CBO Teórica 2 - Prova de Especialidades da Oftalmologia — Prova 2007

Enunciado

O uso da toxina botulínica tem seus melhores resultados no tratamento de estrabismos:

Alternativas

  1. A) Tipo Brown
  2. B) Na síndrome de Duane
  3. C) Tipo DVD
  4. D) Secundários à paralisia do VI nervo

Pérola Clínica

Toxina botulínica no VI par → injetar no reto medial ipsilateral para evitar contratura e facilitar cura.

Resumo-Chave

A toxina botulínica é altamente eficaz em paralisias agudas do VI nervo, prevenindo a contratura do antagonista (reto medial) enquanto se aguarda a recuperação nervosa.

Contexto Educacional

O uso da toxina botulínica tipo A na oftalmologia foi pioneiro com Alan Scott para o tratamento do estrabismo. Sua principal indicação clínica hoje reside nos casos de paralisias oculomotoras agudas, especialmente do VI par, que frequentemente têm resolução espontânea em 6 meses (especialmente as de causa isquêmica). A quimiodenervação do antagonista 'ganha tempo' e preserva a mecânica muscular. Além das paralisias, a toxina é útil como teste pré-operatório para avaliar o risco de diplopia pós-operatória em adultos com estrabismo sensorial e no tratamento de pequenos desvios residuais após cirurgias. O procedimento é minimamente invasivo, realizado sob anestesia tópica ou sedação leve, com auxílio de eletromiografia para localização precisa do músculo.

Perguntas Frequentes

Por que usar toxina botulínica na paralisia do VI nervo?

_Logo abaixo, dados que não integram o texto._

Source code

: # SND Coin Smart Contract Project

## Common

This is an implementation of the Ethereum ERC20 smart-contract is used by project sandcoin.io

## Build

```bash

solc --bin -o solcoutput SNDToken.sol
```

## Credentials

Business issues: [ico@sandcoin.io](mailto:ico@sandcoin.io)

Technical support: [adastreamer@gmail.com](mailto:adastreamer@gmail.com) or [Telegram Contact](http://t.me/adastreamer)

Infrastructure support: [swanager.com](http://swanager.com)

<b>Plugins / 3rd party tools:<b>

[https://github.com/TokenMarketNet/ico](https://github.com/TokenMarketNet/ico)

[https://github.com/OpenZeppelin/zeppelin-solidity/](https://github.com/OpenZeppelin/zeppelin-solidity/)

Na paralisia aguda do VI nervo (nervo abducente), o músculo reto lateral para de funcionar, deixando o músculo reto medial (seu antagonista) sem oposição. Isso leva a uma esotropia acentuada e, com o tempo, o reto medial sofre contratura permanente. A toxina botulínica é aplicada no reto medial para paralisá-lo temporariamente, mantendo o olho alinhado e prevenindo a contratura enquanto o VI nervo se recupera.

Quais são as limitações da toxina botulínica no estrabismo?

A toxina botulínica tem efeito temporário (geralmente 3 a 4 meses) e é menos eficaz em desvios de grande ângulo, estrabismos restritivos (como na orbitopatia de Graves) ou em casos de paralisias crônicas onde a fibrose já se instalou. Também não é indicada para Desvio Vertical Dissociado (DVD).

A toxina botulínica pode substituir a cirurgia de estrabismo?

Em alguns casos específicos, como esotropias de pequeno ângulo ou paralisias agudas, ela pode evitar a necessidade de cirurgia futura. No entanto, na maioria dos estrabismos infantis ou desvios mecânicos/restritivos, a cirurgia de recuo e ressecção muscular continua sendo o padrão-ouro para resultados definitivos.